=== RAW DATA ===
■ ■ ■

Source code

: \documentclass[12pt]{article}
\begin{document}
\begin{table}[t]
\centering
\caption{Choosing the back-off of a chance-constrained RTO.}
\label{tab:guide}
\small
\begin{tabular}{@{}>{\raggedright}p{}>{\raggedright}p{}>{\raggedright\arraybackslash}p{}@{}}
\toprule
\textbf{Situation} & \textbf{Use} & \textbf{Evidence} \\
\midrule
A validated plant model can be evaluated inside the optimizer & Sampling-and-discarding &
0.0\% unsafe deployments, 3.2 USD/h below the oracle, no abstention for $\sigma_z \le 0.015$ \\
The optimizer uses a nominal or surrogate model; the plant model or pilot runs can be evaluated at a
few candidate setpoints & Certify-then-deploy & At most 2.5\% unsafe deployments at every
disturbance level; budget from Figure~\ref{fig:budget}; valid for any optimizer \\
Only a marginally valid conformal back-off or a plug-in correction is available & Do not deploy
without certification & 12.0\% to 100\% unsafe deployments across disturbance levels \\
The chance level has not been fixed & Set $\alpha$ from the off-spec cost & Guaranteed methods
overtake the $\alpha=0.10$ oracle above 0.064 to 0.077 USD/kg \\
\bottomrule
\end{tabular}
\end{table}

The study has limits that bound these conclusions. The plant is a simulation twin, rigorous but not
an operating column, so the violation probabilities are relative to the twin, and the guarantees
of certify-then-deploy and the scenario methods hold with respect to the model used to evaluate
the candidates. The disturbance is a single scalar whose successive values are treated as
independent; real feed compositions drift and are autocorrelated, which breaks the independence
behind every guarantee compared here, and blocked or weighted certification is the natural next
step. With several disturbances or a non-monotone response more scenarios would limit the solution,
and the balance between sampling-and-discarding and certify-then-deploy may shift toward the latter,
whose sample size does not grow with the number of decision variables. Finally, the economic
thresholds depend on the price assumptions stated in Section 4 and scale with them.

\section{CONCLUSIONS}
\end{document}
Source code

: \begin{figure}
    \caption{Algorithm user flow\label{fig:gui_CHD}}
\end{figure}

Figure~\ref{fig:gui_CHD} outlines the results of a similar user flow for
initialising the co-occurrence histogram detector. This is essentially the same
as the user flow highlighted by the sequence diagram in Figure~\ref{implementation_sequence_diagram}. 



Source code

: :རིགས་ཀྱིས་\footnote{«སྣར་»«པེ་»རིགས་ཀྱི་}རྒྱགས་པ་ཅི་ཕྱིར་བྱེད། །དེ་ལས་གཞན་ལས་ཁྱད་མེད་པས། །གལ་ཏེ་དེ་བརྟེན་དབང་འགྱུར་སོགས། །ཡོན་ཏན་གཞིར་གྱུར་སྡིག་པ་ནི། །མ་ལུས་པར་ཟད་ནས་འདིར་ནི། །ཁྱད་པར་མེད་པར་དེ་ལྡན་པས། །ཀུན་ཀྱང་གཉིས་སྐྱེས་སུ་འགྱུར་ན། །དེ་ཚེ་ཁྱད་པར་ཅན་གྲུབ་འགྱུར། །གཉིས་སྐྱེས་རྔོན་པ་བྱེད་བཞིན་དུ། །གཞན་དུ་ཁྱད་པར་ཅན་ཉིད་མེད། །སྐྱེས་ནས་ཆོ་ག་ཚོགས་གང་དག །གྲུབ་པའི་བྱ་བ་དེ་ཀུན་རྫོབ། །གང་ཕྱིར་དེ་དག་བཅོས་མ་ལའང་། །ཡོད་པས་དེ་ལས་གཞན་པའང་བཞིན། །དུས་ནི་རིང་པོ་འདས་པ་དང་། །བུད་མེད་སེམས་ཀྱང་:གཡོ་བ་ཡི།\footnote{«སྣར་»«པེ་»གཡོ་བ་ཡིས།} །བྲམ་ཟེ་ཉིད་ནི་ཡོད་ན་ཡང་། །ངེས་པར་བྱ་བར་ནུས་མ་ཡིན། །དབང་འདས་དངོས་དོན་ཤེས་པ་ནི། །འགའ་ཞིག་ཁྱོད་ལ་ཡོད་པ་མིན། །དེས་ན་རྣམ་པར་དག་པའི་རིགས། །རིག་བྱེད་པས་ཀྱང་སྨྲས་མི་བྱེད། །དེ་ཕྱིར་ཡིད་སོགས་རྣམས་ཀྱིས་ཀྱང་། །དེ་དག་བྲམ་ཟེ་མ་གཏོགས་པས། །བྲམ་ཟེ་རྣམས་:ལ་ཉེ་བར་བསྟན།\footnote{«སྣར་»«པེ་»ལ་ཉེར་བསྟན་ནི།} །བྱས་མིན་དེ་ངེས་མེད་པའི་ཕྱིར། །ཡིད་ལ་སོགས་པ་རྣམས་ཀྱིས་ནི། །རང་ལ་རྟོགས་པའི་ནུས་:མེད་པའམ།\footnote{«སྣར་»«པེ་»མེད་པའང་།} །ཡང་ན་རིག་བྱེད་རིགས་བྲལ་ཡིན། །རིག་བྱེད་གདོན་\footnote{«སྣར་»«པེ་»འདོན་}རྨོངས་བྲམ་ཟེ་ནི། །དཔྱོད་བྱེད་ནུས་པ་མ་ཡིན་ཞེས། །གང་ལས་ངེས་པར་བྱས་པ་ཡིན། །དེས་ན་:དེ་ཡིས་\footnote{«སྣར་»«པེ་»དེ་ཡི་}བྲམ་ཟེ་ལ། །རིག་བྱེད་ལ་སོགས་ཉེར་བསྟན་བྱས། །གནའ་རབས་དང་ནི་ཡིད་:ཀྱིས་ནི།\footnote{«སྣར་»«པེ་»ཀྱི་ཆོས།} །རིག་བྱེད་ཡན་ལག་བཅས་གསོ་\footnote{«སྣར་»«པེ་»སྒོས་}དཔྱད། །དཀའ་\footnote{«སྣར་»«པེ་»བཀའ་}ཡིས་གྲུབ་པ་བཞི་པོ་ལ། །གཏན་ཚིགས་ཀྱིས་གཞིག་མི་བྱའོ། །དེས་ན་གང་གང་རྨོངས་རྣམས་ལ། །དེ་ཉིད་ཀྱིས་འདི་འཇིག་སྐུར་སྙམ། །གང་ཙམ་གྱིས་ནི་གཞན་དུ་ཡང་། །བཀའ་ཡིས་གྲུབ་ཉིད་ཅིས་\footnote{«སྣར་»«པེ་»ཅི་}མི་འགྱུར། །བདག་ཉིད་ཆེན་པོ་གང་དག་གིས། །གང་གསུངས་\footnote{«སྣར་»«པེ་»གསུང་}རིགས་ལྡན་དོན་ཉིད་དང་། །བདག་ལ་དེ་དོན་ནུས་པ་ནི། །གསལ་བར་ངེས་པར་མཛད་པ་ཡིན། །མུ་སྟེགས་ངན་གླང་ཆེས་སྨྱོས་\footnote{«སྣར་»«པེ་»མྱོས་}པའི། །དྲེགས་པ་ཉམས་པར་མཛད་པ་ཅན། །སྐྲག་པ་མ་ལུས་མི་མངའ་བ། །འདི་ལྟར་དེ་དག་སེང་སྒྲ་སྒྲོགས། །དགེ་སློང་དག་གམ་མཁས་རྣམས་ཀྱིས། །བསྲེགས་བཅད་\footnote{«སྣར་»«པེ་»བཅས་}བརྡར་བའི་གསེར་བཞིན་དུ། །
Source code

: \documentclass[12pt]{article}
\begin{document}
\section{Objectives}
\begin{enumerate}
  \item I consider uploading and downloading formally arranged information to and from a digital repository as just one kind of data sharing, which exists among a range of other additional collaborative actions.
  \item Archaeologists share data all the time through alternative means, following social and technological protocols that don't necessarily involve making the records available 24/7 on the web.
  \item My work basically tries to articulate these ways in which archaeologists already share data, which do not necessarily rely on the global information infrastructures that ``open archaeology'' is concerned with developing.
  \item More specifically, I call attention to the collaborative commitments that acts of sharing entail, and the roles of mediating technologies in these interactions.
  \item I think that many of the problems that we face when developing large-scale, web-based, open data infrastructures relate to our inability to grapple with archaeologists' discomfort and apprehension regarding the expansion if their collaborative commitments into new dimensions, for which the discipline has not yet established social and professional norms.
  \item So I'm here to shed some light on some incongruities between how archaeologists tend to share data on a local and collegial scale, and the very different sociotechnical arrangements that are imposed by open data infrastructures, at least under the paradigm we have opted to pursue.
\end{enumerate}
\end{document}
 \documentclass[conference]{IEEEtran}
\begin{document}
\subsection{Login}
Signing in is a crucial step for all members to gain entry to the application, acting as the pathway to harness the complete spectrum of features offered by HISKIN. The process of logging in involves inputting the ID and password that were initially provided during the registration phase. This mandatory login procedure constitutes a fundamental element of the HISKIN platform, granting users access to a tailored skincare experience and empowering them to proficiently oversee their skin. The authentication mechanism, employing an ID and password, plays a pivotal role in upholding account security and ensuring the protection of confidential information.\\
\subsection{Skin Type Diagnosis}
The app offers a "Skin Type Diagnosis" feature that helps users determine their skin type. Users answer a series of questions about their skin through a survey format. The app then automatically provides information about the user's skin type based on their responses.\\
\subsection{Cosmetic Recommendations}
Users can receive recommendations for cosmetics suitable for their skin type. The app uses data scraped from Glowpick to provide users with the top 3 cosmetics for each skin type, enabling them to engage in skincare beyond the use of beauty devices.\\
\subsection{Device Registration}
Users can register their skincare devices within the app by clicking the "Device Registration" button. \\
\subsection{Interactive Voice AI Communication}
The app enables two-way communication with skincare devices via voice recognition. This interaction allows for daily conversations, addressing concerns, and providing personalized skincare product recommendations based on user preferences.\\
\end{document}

■ ■ ■

=== YOUR TASK ===
Among the entries, how many lines include the word "between"? Give only the number.

=== RESPONSE ===
2